[csdvrx]

The randomization doesn't matter: you can very easily link the addresses if you have a few datapoints, even if it's just the time you observed the addresses: the basic method is discussed in https://inria.hal.science/hal-03045555/document

See https://inria.hal.science/hal-02394629v1 for the theoretical bases then hop to https://samteplov.com/uploads/shmoocon20/slides.pdf for an example applying to Apple devices

Those who said the randomization and other techniques were sufficient were wrong: https://petsymposium.org/popets/2020/popets-2020-0003.pdf will show you how they changed their mind :)

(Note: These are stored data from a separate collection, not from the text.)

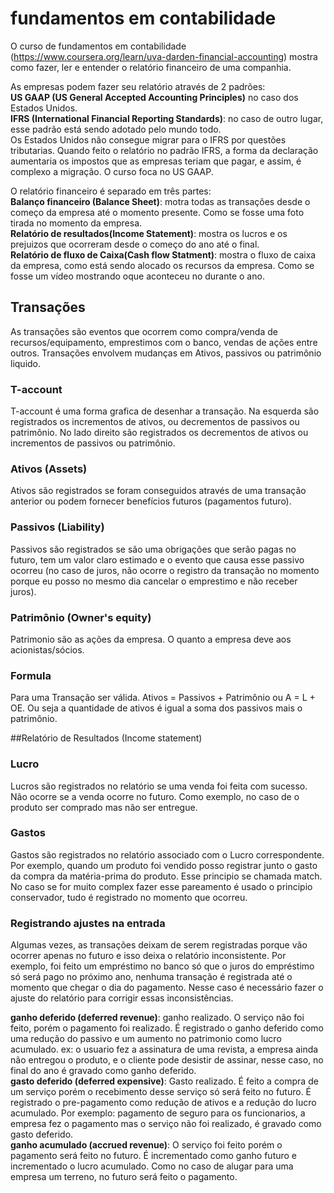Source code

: # fundamentos em contabilidade
O curso de fundamentos em contabilidade (https://www.coursera.org/learn/uva-darden-financial-accounting) mostra como fazer, ler e entender o relatório financeiro de uma companhia.  

As empresas podem fazer seu relatório através de 2 padrões:  
**US GAAP (US General Accepted Accounting Principles)** no caso dos Estados Unidos.  
**IFRS (International Financial Reporting Standards)**: no caso de outro lugar, esse padrão está sendo adotado pelo mundo todo.  
Os Estados Unidos não consegue migrar para o IFRS por questões tributarias. Quando feito o relatório no padrão IFRS, a forma da declaração aumentaria os impostos que as empresas teriam que pagar, e assim, é complexo a migração. 
O curso foca no US GAAP.  

O relatório financeiro é separado em três partes:  
**Balanço financeiro (Balance Sheet)**: motra todas as transações desde o começo da empresa até o momento presente. Como se fosse uma foto tirada no momento da empresa.  
**Relatório de resultados(Income Statement)**: mostra os lucros e os prejuizos que ocorreram desde o começo do ano até o final.  
**Relatório de fluxo de Caixa(Cash flow Statment)**: mostra o fluxo de caixa da empresa, como está sendo alocado os recursos da empresa. Como se fosse um vídeo mostrando oque aconteceu no durante o ano.  

## Transações
As transações são eventos que ocorrem como compra/venda de recursos/equipamento, emprestimos com o banco, vendas de ações entre outros. Transações envolvem mudanças em Ativos, passivos ou patrimônio liquido.

### T-account
T-account é uma forma grafica de desenhar a transação. Na esquerda são registrados os incrementos de ativos, ou decrementos de passivos ou patrimônio. No lado direito são registrados os decrementos de ativos ou incrementos de passivos ou  patrimônio.

### Ativos (Assets)
Ativos são registrados se foram conseguidos através de uma transação anterior ou podem fornecer benefícios futuros (pagamentos futuro).

### Passivos (Liability)
Passivos são registrados se são uma obrigações que serão pagas no futuro, tem um valor claro estimado e o evento que causa esse passivo ocorreu (no caso de juros, não ocorre o registro da transação no momento porque eu posso no mesmo dia cancelar o emprestimo e não receber juros).

### Patrimônio (Owner's equity)
Patrimonio são as ações da empresa. O quanto a empresa deve aos acionistas/sócios.

### Formula
Para uma Transação ser válida. Ativos = Passivos + Patrimônio ou  A = L + OE. Ou seja a quantidade de ativos é igual a soma dos passivos mais o patrimônio.


##Relatório de Resultados (Income statement)

### Lucro
Lucros são registrados no relatório se uma venda foi feita com sucesso. Não ocorre se a venda ocorre no futuro. Como exemplo, no caso de o produto ser comprado mas não ser entregue.  
### Gastos
Gastos são registrados no relatório associado com o Lucro correspondente. Por exemplo, quando um produto foi vendido posso registrar junto o gasto da compra da matéria-prima do produto. Esse principio se chamada match. No caso se for muito complex fazer esse pareamento é usado o principio conservador, tudo é registrado no momento que ocorreu.  

### Registrando ajustes na entrada
Algumas vezes, as transações deixam de serem registradas porque vão ocorrer apenas no futuro e isso deixa o relatório inconsistente. Por exemplo, foi feito um empréstimo no banco só que o juros do empréstimo só será pago no próximo ano, nenhuma transação é registrada até o momento que chegar o dia do pagamento. Nesse caso é necessário fazer o ajuste do relatório para corrigir essas inconsistências.  

**ganho deferido (deferred revenue)**: ganho realizado. O serviço não foi feito, porém o pagamento foi realizado. É registrado o ganho deferido como uma redução do passivo e um aumento no patrimonio como lucro acumulado. ex: o usuario fez a assinatura de uma revista, a empresa ainda não entregou o produto, e o cliente pode desistir de assinar, nesse caso, no final do ano é gravado como ganho deferido.  
**gasto deferido (deferred expensive)**: Gasto realizado. É feito a compra de um serviço porém o recebimento desse serviço só será feito no futuro. É registrado o pre-pagamento como redução de ativos e a redução do lucro acumulado. Por exemplo: pagamento de seguro para os funcionarios, a empresa fez o pagamento mas o serviço não foi realizado, é gravado como gasto deferido.  
**ganho acumulado (accrued revenue)**: O serviço foi feito porém o pagamento será feito no futuro. É incrementado como ganho futuro e incrementado o lucro acumulado. Como no caso de alugar para uma empresa um terreno, no futuro será feito o pagamento.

It's not just apple: google nearby has also been reversed: https://publications.cispa.saarland/2748/ and https://www.ndss-symposium.org/wp-content/uploads/2019/02/nd... talks about attacks, but there's no need for that: just find identifiers that let you link the addresses

Even if you don't have any identifiers, the Bluetooth address randomization happens only about every 15 minutes: the manufacturer specific data in the public advertisement (or even the frequency and the length of these advertisements) during these 15 minutes periods can be used for linking the randomized addresses

[lxgr]

That attack requires continuously monitoring a given device or area though, right?

In other words, you could possibly track a given device through an area with enough sensors, e.g. a store, but not across visits.

[csdvrx]

> That attack requires continuously monitoring a given device or area though, right?

The "randomization" seems to be a pseudo-randomization: with the seed and the timestamp, you should be able to deduce the future "randomized" addresses.

[lxgr]

Not with a cryptographically secure pseudorandom number generator, and constructing one doesn't seem hard to do, given that LE devices will need to support AES anyway.